## WORK REQUEST
Begin at the line containing "### Penjelasan package.json" in the data below and go on through the line containing "untuk validasi data.", repeating each line exactly; include both ends and no other line.

Dataset items:

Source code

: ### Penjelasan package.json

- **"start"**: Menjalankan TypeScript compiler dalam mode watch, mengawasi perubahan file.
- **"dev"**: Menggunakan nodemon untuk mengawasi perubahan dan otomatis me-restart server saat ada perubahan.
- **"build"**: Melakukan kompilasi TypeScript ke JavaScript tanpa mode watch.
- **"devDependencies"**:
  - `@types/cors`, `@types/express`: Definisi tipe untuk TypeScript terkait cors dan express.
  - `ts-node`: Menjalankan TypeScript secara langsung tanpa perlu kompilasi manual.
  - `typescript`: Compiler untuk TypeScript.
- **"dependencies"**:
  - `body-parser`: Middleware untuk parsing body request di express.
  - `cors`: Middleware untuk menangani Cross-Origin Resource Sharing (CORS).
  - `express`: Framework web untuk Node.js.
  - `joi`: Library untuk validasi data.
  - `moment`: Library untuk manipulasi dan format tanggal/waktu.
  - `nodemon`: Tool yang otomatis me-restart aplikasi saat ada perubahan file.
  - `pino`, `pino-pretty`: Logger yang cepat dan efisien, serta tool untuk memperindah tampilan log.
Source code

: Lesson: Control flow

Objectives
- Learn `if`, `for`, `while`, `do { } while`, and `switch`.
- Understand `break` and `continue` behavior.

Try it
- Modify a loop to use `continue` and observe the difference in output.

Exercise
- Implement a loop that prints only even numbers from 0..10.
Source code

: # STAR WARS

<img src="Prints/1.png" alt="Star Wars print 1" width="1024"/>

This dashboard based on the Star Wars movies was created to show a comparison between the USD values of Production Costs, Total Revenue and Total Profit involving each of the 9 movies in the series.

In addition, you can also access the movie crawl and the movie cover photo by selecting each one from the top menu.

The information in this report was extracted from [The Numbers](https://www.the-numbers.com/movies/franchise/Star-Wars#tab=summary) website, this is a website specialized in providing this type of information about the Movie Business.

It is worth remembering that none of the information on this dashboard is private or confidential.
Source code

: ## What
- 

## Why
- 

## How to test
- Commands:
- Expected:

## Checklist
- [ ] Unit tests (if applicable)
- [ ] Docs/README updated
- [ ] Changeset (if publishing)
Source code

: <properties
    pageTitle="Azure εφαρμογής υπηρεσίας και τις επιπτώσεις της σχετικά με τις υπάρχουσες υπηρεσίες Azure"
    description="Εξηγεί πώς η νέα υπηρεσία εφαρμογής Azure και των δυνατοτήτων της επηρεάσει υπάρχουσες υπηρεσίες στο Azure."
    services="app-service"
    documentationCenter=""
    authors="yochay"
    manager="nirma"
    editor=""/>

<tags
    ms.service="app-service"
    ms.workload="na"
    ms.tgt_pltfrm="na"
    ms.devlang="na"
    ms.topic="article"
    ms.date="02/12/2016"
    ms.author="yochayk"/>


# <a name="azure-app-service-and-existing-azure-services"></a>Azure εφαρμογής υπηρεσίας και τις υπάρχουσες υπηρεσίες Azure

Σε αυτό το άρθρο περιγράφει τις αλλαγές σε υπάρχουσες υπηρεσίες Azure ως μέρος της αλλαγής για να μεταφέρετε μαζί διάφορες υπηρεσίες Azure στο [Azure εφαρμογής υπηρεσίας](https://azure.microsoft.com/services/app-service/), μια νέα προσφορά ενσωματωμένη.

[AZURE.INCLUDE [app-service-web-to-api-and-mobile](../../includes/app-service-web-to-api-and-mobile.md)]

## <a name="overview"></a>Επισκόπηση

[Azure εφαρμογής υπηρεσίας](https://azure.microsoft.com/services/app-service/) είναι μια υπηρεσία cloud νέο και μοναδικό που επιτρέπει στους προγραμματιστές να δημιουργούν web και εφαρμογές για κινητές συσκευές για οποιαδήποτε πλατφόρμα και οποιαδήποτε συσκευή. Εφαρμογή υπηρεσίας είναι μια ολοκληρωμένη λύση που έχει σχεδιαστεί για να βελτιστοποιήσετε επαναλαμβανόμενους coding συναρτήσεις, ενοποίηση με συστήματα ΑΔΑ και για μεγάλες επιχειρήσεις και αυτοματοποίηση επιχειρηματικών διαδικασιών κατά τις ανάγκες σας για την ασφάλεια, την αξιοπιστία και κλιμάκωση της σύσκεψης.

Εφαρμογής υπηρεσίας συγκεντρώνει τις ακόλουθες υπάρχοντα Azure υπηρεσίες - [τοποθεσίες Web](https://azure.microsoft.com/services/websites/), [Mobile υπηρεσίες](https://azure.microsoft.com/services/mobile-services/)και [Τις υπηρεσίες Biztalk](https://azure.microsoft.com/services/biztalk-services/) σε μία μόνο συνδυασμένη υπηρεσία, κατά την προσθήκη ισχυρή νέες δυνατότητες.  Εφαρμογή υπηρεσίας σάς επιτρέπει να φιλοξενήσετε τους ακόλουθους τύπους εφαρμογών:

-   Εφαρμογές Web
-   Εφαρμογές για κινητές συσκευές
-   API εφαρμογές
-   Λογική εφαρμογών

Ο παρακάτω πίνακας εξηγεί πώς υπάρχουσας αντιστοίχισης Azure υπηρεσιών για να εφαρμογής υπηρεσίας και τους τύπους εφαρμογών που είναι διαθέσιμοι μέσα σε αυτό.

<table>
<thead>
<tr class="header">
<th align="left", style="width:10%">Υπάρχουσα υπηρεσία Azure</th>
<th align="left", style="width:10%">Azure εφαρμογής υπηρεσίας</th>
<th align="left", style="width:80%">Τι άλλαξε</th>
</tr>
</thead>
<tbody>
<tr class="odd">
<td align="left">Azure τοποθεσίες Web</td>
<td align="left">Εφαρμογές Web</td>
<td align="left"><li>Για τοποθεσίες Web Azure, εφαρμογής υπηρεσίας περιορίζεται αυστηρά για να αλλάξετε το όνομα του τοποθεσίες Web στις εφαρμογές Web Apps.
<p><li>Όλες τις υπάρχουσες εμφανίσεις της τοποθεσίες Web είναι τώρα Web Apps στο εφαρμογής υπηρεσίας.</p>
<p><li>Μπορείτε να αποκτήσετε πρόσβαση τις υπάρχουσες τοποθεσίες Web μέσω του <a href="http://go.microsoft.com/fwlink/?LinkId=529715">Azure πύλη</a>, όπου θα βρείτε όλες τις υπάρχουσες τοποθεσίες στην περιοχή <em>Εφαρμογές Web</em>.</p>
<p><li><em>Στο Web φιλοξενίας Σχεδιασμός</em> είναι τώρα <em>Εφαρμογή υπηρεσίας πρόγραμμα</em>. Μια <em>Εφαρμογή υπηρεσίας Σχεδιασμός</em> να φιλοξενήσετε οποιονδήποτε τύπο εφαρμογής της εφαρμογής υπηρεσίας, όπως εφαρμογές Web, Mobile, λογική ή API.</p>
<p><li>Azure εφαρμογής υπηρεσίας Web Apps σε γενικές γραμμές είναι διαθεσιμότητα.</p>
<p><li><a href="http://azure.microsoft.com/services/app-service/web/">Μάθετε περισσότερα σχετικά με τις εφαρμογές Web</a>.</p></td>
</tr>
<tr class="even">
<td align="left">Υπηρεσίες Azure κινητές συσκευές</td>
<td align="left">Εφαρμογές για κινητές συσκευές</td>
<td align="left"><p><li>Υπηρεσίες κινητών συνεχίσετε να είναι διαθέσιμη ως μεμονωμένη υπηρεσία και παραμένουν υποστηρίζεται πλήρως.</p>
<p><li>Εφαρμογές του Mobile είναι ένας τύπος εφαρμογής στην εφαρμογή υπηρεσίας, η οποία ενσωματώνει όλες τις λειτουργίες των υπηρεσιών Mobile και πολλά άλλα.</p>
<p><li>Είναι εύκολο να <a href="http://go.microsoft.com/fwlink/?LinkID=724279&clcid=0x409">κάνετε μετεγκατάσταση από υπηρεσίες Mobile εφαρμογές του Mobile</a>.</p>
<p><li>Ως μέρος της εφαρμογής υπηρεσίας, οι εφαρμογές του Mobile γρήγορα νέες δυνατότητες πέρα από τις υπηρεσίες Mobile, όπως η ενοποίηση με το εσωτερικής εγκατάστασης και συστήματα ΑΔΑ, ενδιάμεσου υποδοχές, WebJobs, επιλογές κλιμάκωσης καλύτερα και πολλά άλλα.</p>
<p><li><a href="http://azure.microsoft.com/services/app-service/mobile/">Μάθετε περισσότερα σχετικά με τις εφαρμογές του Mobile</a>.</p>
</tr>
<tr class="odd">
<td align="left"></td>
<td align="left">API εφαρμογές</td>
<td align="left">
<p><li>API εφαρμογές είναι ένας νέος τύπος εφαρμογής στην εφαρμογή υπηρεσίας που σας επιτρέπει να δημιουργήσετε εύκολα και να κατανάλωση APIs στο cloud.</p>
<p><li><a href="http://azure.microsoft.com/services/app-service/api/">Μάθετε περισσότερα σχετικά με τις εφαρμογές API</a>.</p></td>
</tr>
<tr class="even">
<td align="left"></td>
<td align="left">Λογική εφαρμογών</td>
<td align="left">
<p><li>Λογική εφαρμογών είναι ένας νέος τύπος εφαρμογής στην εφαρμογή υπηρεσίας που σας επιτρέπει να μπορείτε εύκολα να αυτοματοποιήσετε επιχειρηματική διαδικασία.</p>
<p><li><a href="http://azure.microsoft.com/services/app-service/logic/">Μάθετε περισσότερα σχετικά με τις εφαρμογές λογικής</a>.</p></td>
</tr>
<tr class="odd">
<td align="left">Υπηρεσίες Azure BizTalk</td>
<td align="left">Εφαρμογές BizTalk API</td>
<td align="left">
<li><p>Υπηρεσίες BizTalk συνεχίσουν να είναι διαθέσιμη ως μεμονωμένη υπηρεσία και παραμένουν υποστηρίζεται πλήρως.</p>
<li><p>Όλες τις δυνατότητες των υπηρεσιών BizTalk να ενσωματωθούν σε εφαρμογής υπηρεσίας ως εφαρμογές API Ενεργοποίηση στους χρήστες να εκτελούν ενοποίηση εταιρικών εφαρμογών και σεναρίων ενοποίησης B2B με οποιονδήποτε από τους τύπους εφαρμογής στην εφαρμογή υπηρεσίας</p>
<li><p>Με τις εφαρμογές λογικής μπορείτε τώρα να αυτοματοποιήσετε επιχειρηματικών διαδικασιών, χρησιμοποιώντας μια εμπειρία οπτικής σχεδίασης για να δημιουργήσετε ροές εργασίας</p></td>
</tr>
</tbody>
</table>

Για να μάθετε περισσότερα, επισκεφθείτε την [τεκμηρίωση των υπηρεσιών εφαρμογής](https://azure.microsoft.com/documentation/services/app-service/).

## PROBLEM SOLUTION
: ### Penjelasan package.json

- **"start"**: Menjalankan TypeScript compiler dalam mode watch, mengawasi perubahan file.
- **"dev"**: Menggunakan nodemon untuk mengawasi perubahan dan otomatis me-restart server saat ada perubahan.
- **"build"**: Melakukan kompilasi TypeScript ke JavaScript tanpa mode watch.
- **"devDependencies"**:
  - `@types/cors`, `@types/express`: Definisi tipe untuk TypeScript terkait cors dan express.
  - `ts-node`: Menjalankan TypeScript secara langsung tanpa perlu kompilasi manual.
  - `typescript`: Compiler untuk TypeScript.
- **"dependencies"**:
  - `body-parser`: Middleware untuk parsing body request di express.
  - `cors`: Middleware untuk menangani Cross-Origin Resource Sharing (CORS).
  - `express`: Framework web untuk Node.js.
  - `joi`: Library untuk validasi data.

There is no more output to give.